Tensile modulus 3.0 GPa
Coefficient of thermal expansion 23ppm / ° C

  The same operation as Example 1 was performed using the obtained adhesive film, and the flexible metal-clad laminate concerning this invention was produced.

(Comparative Example 3)
After diluting the polyamic acid solution obtained in Synthesis Example 6 with DMF until the solid content concentration becomes 10% by weight, the final single side of the thermoplastic polyimide layer (adhesive layer) is formed on both sides of the polyimide film obtained in Synthesis Example 5. Polyamic acid was applied so that the thickness was 2.5 μm, and then heated at 140 ° C. for 1 minute. Then, it passed through the far-infrared heater furnace with an atmospheric temperature of 390 ° C. for 20 seconds to carry out heating imidization to obtain an adhesive film.
Tensile modulus 2.4 GPa
Coefficient of thermal expansion 38ppm / ° C

  Using the resulting adhesive film, the same operation as in Example 1 was performed to produce a flexible metal-clad laminate.

(Reference Example 1)
After diluting the polyamic acid solution obtained in Synthesis Example 7 with DMF until the solid content concentration becomes 10% by weight, the final one side of the thermoplastic polyimide layer (adhesive layer) is formed on both sides of the polyimide film obtained in Synthesis Example 4 Polyamic acid was applied so that the thickness was 4 μm, and then heated at 140 ° C. for 1 minute. After the obtained film is cut into a 40 cm square sheet, the four sides of the film are fixed to a pin frame and subjected to heat imidization for 20 seconds in a far infrared heater furnace having an atmospheric temperature of 390 ° C. A film was obtained.

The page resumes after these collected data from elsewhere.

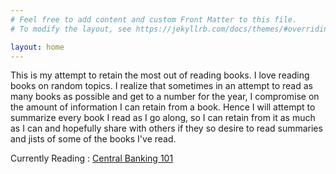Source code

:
 ```yaml
---
# Feel free to add content and custom Front Matter to this file.
# To modify the layout, see https://jekyllrb.com/docs/themes/#overriding-theme-defaults

layout: home
---
```



This is my attempt to retain the most out of reading books. I love reading books on random topics. I realize that sometimes in an attempt to read as many books as possible and get to a number for the year, I compromise on the amount of information I can retain from a book. Hence I will attempt to summarize every book I read as I go along, so I can retain from it as much as I can and hopefully share with others if they so desire to read summaries and jists of some of the books I've read. 

Currently Reading : [Central Banking 101](https://www.goodreads.com/en/book/show/56863052)

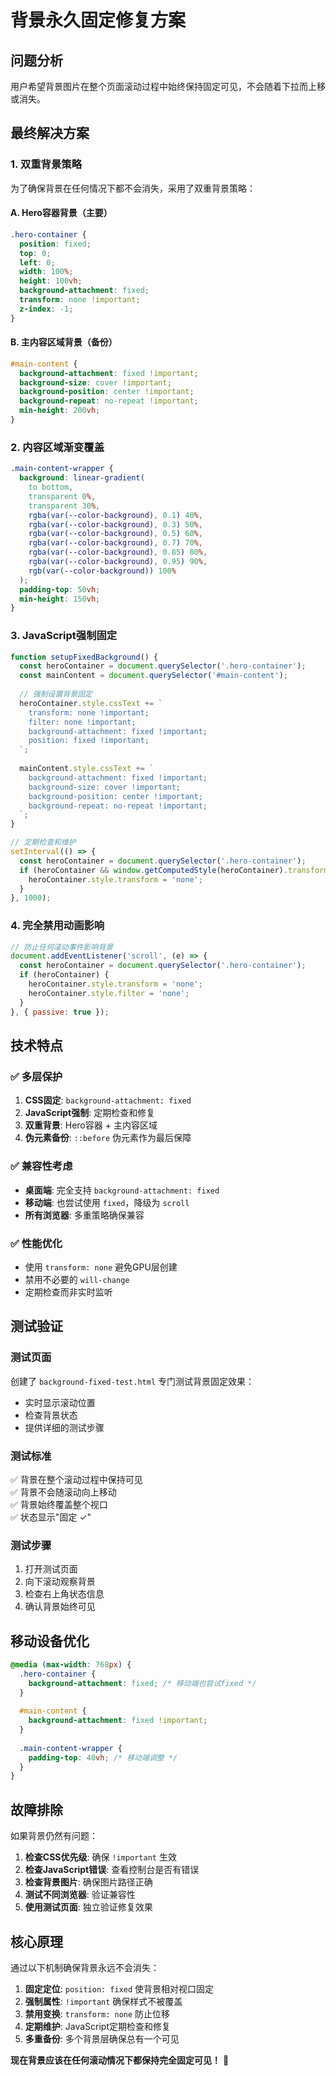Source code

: # 背景永久固定修复方案

## 问题分析
用户希望背景图片在整个页面滚动过程中始终保持固定可见，不会随着下拉而上移或消失。

## 最终解决方案

### 1. 双重背景策略
为了确保背景在任何情况下都不会消失，采用了双重背景策略：

#### A. Hero容器背景（主要）
```css
.hero-container {
  position: fixed;
  top: 0;
  left: 0;
  width: 100%;
  height: 100vh;
  background-attachment: fixed;
  transform: none !important;
  z-index: -1;
}
```

#### B. 主内容区域背景（备份）
```css
#main-content {
  background-attachment: fixed !important;
  background-size: cover !important;
  background-position: center !important;
  background-repeat: no-repeat !important;
  min-height: 200vh;
}
```

### 2. 内容区域渐变覆盖
```css
.main-content-wrapper {
  background: linear-gradient(
    to bottom,
    transparent 0%,
    transparent 30%,
    rgba(var(--color-background), 0.1) 40%,
    rgba(var(--color-background), 0.3) 50%,
    rgba(var(--color-background), 0.5) 60%,
    rgba(var(--color-background), 0.7) 70%,
    rgba(var(--color-background), 0.85) 80%,
    rgba(var(--color-background), 0.95) 90%,
    rgb(var(--color-background)) 100%
  );
  padding-top: 50vh;
  min-height: 150vh;
}
```

### 3. JavaScript强制固定
```javascript
function setupFixedBackground() {
  const heroContainer = document.querySelector('.hero-container');
  const mainContent = document.querySelector('#main-content');
  
  // 强制设置背景固定
  heroContainer.style.cssText += `
    transform: none !important;
    filter: none !important;
    background-attachment: fixed !important;
    position: fixed !important;
  `;
  
  mainContent.style.cssText += `
    background-attachment: fixed !important;
    background-size: cover !important;
    background-position: center !important;
    background-repeat: no-repeat !important;
  `;
}

// 定期检查和维护
setInterval(() => {
  const heroContainer = document.querySelector('.hero-container');
  if (heroContainer && window.getComputedStyle(heroContainer).transform !== 'none') {
    heroContainer.style.transform = 'none';
  }
}, 1000);
```

### 4. 完全禁用动画影响
```javascript
// 防止任何滚动事件影响背景
document.addEventListener('scroll', (e) => {
  const heroContainer = document.querySelector('.hero-container');
  if (heroContainer) {
    heroContainer.style.transform = 'none';
    heroContainer.style.filter = 'none';
  }
}, { passive: true });
```

## 技术特点

### ✅ 多层保护
1. **CSS固定**: `background-attachment: fixed`
2. **JavaScript强制**: 定期检查和修复
3. **双重背景**: Hero容器 + 主内容区域
4. **伪元素备份**: `::before` 伪元素作为最后保障

### ✅ 兼容性考虑
- **桌面端**: 完全支持 `background-attachment: fixed`
- **移动端**: 也尝试使用 `fixed`，降级为 `scroll`
- **所有浏览器**: 多重策略确保兼容

### ✅ 性能优化
- 使用 `transform: none` 避免GPU层创建
- 禁用不必要的 `will-change`
- 定期检查而非实时监听

## 测试验证

### 测试页面
创建了 `background-fixed-test.html` 专门测试背景固定效果：
- 实时显示滚动位置
- 检查背景状态
- 提供详细的测试步骤

### 测试标准
✅ 背景在整个滚动过程中保持可见  
✅ 背景不会随滚动向上移动  
✅ 背景始终覆盖整个视口  
✅ 状态显示"固定 ✓"  

### 测试步骤
1. 打开测试页面
2. 向下滚动观察背景
3. 检查右上角状态信息
4. 确认背景始终可见

## 移动设备优化

```css
@media (max-width: 768px) {
  .hero-container {
    background-attachment: fixed; /* 移动端也尝试fixed */
  }
  
  #main-content {
    background-attachment: fixed !important;
  }
  
  .main-content-wrapper {
    padding-top: 40vh; /* 移动端调整 */
  }
}
```

## 故障排除

如果背景仍然有问题：

1. **检查CSS优先级**: 确保 `!important` 生效
2. **检查JavaScript错误**: 查看控制台是否有错误
3. **检查背景图片**: 确保图片路径正确
4. **测试不同浏览器**: 验证兼容性
5. **使用测试页面**: 独立验证修复效果

## 核心原理

通过以下机制确保背景永远不会消失：

1. **固定定位**: `position: fixed` 使背景相对视口固定
2. **强制属性**: `!important` 确保样式不被覆盖
3. **禁用变换**: `transform: none` 防止位移
4. **定期维护**: JavaScript定期检查和修复
5. **多重备份**: 多个背景层确保总有一个可见

**现在背景应该在任何滚动情况下都保持完全固定可见！** 🎉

  After cutting the four sides of the resulting adhesive film into a 30 cm square, 18 μm rolled copper foil (BHY-22B-T, manufactured by Japan Energy Co., Ltd.) is provided on both sides of the adhesive film, and protective material (apical) is provided on both sides of the copper foil. 125NPI (manufactured by Kaneka Chemical Industry Co., Ltd.) and Kinyo Board (manufactured by Kinyo Co., Ltd.) on both sides of the protective material, and sandwiched between SUS plates, press temperature 360 ° C., press pressure 294 N / cm (30 kgf / cm), press A single plate press was performed in 5 minutes to produce a flexible metal-clad laminate.

  Table 1 shows the results of evaluating the characteristics of the flexible metal-clad laminate obtained in each of the examples, comparative examples, and reference examples.

  As shown in Reference Example 1 and Comparative Examples 1 to 3, when the properties of the core film are out of the specified range, there is no problem in the single plate press, but the thermal laminating method is affected by the tension and can be obtained. As a result, the dimensional change of the metal-clad laminate was large.

  On the other hand, in Examples 1 to 4 in which all the characteristics are within the predetermined range, the occurrence of dimensional change was suppressed even when produced by the thermal laminating method, and the adhesiveness was not deteriorated.

Claims (5)

An adhesive film in which an adhesive layer containing a thermoplastic polyimide is provided on at least one surface of an insulating film, wherein the insulating film has a tensile modulus in the MD direction of 6.5 to 12 GPa. The adhesive film according to claim 1, wherein the insulating film has a thermal expansion coefficient of 3 to 20 ppm / ° C at 50 to 200 ° C. The adhesive film according to claim 1, wherein the tensile elastic modulus in the MD direction is 5.5 to 11 GPa. A flexible metal-clad laminate obtained by bonding a metal foil to the adhesive film according to claim 1 using a hot roll laminator having a pair of metal rolls. The dimensional change rate before and after removing the metal foil, and the total value of the dimensional change rate before and after heating at 250 ° C. for 30 minutes after removing the metal foil is −0.08 to + 0.08% in both the MD and TD directions The flexible metal-clad laminate according to claim 4, wherein the flexible metal-clad laminate is in the range of.